> Your goal
Below are the records; give again exactly the line with "Now, you can", the line with "-Point spread", and each line that lies between them, and nothing besides.

Source records

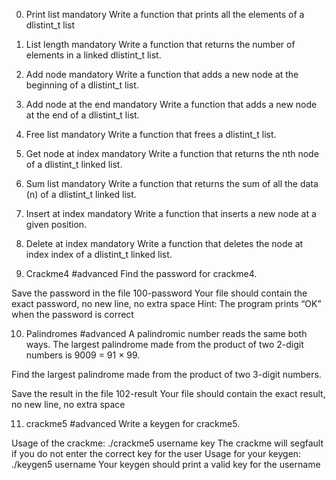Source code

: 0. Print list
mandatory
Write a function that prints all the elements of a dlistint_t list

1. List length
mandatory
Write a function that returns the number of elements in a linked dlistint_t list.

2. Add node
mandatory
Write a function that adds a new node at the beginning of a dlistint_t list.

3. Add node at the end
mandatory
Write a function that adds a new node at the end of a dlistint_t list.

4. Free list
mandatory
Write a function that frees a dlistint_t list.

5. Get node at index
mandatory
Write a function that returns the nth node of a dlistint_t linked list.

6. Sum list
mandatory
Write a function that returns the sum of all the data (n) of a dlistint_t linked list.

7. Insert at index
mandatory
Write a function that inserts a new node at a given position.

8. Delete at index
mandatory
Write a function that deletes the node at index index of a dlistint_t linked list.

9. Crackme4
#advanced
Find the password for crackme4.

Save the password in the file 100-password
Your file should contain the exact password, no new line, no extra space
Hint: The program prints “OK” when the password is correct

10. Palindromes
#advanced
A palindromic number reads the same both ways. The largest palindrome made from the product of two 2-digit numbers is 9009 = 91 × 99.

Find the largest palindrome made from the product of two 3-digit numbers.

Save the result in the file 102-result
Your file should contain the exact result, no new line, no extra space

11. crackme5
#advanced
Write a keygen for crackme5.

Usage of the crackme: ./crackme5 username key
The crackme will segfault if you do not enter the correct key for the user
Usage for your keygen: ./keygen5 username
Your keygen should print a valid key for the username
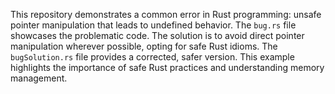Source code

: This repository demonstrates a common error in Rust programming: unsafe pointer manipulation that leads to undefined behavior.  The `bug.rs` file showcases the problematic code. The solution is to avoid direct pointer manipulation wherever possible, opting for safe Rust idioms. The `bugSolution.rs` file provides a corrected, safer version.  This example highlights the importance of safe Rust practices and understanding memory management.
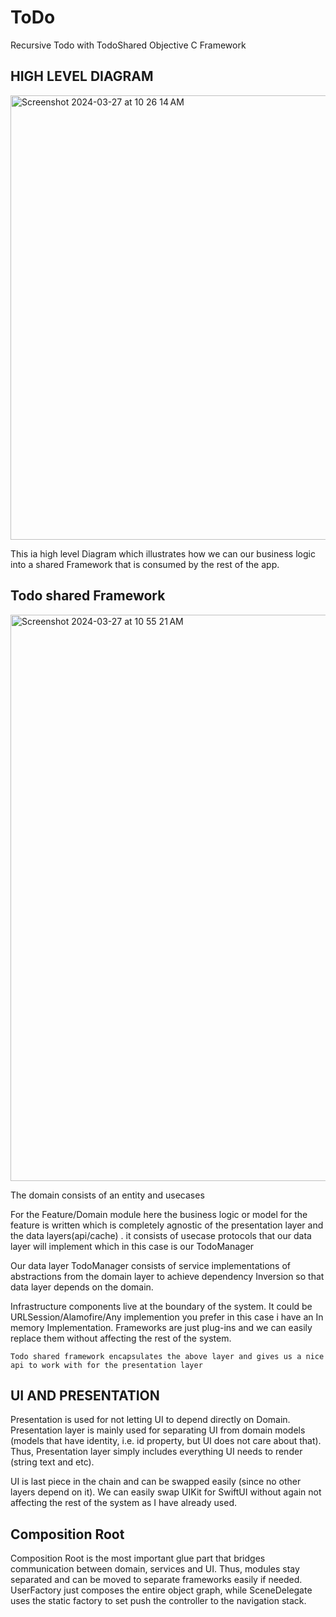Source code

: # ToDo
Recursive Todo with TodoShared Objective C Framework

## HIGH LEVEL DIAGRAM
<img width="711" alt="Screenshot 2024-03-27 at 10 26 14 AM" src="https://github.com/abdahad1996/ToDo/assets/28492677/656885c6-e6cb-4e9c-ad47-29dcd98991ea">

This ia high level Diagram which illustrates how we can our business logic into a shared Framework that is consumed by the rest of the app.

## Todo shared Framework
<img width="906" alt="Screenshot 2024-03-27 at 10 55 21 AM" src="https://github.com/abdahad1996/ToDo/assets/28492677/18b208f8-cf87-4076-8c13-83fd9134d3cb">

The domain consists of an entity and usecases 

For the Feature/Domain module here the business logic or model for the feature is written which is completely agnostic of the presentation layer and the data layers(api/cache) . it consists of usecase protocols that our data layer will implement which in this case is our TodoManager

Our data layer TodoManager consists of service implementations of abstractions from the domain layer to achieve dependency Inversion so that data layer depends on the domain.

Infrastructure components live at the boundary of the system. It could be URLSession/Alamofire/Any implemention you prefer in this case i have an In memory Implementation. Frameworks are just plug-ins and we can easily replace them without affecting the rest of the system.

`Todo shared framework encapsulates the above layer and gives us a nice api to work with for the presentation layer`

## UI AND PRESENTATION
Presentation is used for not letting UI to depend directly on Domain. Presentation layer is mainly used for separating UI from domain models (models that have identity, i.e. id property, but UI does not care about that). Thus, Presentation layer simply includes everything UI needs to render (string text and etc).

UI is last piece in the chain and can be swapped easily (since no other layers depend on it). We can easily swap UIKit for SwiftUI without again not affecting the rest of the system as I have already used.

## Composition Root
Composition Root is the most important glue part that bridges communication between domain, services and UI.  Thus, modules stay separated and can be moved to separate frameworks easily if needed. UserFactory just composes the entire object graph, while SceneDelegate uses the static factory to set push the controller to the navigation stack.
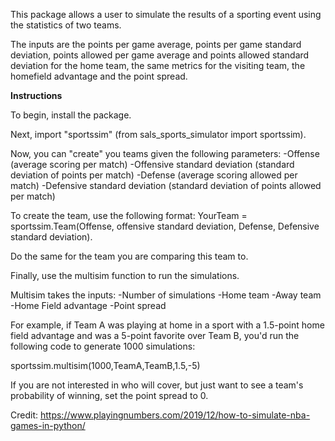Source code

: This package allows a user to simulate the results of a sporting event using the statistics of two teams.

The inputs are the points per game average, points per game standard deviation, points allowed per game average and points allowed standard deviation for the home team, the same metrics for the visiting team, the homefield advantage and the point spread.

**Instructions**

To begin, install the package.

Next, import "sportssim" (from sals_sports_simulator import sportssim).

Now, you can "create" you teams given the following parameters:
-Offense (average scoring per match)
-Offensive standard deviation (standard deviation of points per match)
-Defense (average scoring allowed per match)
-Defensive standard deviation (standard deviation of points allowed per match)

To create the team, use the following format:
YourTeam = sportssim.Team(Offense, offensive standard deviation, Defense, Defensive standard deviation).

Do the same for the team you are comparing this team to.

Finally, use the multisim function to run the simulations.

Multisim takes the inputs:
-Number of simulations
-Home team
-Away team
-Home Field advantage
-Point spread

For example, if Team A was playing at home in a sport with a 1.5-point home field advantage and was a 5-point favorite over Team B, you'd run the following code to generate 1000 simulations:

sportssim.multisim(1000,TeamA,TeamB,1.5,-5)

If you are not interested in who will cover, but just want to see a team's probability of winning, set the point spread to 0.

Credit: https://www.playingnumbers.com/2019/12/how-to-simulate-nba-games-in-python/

> Answer space
Now, you can "create" you teams given the following parameters:
-Offense (average scoring per match)
-Offensive standard deviation (standard deviation of points per match)
-Defense (average scoring allowed per match)
-Defensive standard deviation (standard deviation of points allowed per match)

To create the team, use the following format:
YourTeam = sportssim.Team(Offense, offensive standard deviation, Defense, Defensive standard deviation).

Do the same for the team you are comparing this team to.

Finally, use the multisim function to run the simulations.

Multisim takes the inputs:
-Number of simulations
-Home team
-Away team
-Home Field advantage
-Point spread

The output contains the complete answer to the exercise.